Task details: Please tally the lines of the records that contain "single" and send back only the total.

Exercise data:
"""

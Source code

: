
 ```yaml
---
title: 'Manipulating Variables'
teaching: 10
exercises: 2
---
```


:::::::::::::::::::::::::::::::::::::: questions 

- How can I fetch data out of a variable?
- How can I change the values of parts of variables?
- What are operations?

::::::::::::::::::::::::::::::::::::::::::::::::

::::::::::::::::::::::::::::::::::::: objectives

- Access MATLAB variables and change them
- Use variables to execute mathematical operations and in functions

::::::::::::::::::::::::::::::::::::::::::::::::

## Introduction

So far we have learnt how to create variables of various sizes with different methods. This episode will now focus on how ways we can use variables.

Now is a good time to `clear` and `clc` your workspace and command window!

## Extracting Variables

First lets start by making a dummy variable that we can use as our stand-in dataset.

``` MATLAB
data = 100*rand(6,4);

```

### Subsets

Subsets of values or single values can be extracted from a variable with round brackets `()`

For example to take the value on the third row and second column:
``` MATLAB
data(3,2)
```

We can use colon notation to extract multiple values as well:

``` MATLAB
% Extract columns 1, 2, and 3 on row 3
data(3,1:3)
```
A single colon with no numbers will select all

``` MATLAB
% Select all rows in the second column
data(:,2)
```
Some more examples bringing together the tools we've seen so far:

"""

Result: 2